Livrés à une vie misérable, sans accès à l’éducation la plus élémentaire, aux instances décisionnelles, sans espoir d’une vie meilleure, le peuple des hauts plateaux sombre dans l’oubli, dans la pauvreté extrême et l’alcoolisme (l’alcool importé y est étonnamment peu cher et d’accès aisé...).

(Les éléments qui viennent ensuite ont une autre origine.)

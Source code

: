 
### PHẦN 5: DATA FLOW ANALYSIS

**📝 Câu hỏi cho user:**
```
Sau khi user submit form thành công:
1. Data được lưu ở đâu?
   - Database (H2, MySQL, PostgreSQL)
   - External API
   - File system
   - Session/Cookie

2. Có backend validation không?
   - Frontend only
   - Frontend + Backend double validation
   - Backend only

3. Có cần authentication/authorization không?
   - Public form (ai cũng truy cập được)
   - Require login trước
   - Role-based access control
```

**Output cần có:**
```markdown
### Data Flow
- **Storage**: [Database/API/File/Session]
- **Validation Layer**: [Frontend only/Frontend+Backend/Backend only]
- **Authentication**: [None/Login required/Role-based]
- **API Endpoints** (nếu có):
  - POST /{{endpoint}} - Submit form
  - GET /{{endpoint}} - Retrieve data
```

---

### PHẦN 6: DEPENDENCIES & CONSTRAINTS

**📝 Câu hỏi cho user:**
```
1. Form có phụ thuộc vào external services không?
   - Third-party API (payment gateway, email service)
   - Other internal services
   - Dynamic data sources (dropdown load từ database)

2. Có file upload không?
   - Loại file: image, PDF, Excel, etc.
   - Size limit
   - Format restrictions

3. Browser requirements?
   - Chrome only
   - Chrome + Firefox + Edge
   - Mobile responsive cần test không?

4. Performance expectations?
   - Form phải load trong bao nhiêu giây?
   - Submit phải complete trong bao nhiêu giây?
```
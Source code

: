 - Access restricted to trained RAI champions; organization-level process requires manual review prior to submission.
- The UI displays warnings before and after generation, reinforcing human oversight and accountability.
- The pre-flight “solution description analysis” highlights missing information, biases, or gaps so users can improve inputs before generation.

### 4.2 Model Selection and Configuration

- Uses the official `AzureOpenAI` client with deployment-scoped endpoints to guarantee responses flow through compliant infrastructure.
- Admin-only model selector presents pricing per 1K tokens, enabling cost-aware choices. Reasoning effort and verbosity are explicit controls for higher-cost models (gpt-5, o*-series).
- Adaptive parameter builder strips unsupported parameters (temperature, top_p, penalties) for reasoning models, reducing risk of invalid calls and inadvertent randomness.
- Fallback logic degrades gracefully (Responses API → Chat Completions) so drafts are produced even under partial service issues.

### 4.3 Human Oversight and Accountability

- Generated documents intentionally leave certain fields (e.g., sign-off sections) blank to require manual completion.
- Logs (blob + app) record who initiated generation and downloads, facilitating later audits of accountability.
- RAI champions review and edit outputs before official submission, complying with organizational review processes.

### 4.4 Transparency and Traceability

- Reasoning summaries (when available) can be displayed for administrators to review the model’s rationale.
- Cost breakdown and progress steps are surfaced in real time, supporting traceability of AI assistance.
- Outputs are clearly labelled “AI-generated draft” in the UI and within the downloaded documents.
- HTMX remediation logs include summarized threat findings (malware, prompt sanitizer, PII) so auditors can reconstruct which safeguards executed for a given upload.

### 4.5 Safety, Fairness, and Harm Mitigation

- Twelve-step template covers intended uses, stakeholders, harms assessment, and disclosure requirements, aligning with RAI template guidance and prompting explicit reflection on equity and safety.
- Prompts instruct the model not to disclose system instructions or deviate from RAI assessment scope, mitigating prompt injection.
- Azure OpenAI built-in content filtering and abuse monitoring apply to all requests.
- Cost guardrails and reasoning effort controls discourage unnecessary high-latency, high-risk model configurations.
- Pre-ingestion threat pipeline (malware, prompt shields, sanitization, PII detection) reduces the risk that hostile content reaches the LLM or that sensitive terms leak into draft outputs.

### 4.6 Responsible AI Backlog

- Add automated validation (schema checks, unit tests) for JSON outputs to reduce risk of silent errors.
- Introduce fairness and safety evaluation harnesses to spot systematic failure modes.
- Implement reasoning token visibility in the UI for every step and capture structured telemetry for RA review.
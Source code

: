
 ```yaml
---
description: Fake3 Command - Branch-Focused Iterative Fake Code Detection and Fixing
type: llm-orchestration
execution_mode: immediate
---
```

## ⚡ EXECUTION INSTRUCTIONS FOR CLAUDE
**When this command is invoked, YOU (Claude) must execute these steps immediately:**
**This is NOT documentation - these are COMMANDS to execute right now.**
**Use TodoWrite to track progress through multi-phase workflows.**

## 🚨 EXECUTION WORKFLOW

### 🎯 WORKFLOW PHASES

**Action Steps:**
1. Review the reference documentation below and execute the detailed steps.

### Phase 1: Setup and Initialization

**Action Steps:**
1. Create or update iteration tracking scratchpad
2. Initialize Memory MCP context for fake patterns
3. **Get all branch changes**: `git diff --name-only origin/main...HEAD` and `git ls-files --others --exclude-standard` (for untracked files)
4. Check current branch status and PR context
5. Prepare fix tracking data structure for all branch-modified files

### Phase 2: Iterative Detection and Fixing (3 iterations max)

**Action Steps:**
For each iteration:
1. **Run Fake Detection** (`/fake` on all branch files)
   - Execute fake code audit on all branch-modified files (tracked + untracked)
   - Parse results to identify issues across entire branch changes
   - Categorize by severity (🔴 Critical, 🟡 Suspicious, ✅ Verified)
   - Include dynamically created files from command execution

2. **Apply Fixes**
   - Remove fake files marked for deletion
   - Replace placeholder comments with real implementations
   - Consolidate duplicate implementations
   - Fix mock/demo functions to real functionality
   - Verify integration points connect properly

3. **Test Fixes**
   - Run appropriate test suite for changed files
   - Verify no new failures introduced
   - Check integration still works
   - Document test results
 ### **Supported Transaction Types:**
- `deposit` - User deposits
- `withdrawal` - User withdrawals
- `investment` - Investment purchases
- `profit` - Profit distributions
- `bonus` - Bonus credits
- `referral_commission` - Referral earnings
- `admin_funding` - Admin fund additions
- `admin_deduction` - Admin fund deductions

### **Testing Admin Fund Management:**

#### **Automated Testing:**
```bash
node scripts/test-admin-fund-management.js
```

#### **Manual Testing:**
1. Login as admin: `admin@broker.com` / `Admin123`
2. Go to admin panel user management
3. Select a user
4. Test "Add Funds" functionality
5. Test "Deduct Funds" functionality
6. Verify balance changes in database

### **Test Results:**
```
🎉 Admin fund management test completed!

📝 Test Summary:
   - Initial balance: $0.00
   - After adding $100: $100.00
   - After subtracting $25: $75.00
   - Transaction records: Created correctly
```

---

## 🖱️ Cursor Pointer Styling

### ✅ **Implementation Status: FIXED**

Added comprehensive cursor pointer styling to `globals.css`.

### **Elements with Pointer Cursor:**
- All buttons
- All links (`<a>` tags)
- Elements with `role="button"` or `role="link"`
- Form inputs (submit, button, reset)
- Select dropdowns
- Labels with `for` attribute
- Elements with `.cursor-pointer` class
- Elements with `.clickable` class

Peut-on raisonnablement espérer que la Chine se retirera du Tibet ? Non, bien sûr. Il y a près de soixante ans que cette province chinoise a été annexée. Elle représente aujourd’hui un intérêt stratégique (une frontière avec le frère ennemi indien), une zone touristique prometteuse, un sous-sol minier formidable et (surtout) une question de fierté nationale. L’intervention politique de nos démocraties occidentales ? Les Etats-Unis ont récemment retiré la République populaire de Chine de leur liste des dix Etats bafouant le plus les droits de l’homme. Quel fou inconscient risquerait de gâter ses relations avec le nouveau superchampion économique et son marché de 1,3 milliard de consommateurs potentiels ? Une réaction politique de l’ONU alors ? La Chine est membre du Conseil de sécurité... Non, l’espoir est bien faible. Alors pourquoi s’engager pour cette cause perdue d’avance ?
Parce que le monde en a bien besoin ! Parce que l’économie de libre marché, la mondialisation, ne peuvent être vertueux que si des limites morales existent. L’ONU prône le droit des peuples à disposer d’eux-mêmes, c’est bien de cela dont il est question. Pouvons-nous tolérer, à l’aube du XXIe siècle qu’un acteur de premier plan de la communauté internationale piétine les droits de l’homme sans être inquiété ? La Chine reconnaît officiellement détenir depuis 1995 la réincarnation du Panchem Lama (l’un des plus importants lamas après le Dalaï-Lama), le plus jeune prisonnier politique au monde, âgé de 6 ans lors de son emprisonnement ! Rêvons d’une nation tibétaine, un peuple spirituel et simple, qui prie chaque matin pour le bien-être de tous les êtres vivants. Demandons que cessent les arrestations sommaires. Exigeons que le Tibet et son Himalaya mythique soient protégés et non une décharge pour les déchets nucléaires de Pékin.
Pourquoi ne pas tenter l’expérience d’un pays démocratique non militarisé (promesse du Dalaï-Lama) bâti sur les principes bouddhistes, philosophie et religion qui rassemble de plus en plus de gens autour de ses idées simples et pacifistes. L’expérience est séduisante et la situation actuelle inacceptable.
Seule une volonté populaire affichée fera bouger nos politiques face au géant mandarin. Une volonté populaire affichée pour dénoncer l’inacceptable.